From the line that includes "to \(x\) for all \(x\in X\)." to the closing line of the data, please transcribe every line exactly and add nothing.

↓

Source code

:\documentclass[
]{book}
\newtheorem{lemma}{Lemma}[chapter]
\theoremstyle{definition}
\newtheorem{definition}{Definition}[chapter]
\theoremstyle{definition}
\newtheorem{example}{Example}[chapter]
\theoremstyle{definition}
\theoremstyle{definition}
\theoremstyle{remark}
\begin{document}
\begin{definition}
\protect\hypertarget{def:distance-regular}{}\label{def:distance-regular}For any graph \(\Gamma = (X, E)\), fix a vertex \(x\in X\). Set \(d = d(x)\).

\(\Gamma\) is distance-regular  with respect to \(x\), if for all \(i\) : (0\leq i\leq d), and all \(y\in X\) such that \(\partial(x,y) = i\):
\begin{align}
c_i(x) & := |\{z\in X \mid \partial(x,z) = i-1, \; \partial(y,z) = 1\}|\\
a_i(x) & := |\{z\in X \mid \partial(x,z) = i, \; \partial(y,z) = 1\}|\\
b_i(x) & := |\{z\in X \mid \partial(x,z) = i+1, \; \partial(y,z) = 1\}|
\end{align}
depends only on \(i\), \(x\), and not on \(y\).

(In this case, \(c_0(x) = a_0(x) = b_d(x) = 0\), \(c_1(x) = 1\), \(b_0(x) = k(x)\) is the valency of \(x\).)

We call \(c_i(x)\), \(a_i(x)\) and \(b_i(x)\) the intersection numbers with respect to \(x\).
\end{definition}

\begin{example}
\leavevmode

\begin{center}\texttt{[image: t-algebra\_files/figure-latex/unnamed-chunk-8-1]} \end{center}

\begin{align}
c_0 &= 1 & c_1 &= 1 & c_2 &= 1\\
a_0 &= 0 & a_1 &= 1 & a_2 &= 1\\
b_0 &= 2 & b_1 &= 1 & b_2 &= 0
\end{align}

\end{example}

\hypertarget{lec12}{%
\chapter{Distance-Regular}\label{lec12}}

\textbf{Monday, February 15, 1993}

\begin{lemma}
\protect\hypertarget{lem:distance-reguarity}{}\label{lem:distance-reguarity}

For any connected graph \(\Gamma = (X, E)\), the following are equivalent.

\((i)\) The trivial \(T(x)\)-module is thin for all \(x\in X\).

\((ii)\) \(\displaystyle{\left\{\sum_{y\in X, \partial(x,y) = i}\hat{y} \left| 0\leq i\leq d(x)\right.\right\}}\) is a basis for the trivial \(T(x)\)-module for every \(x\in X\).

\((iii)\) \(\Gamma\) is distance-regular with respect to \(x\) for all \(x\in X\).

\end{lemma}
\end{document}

↑

Response box:
\((iii)\) \(\Gamma\) is distance-regular with respect to \(x\) for all \(x\in X\).

\end{lemma}
\end{document}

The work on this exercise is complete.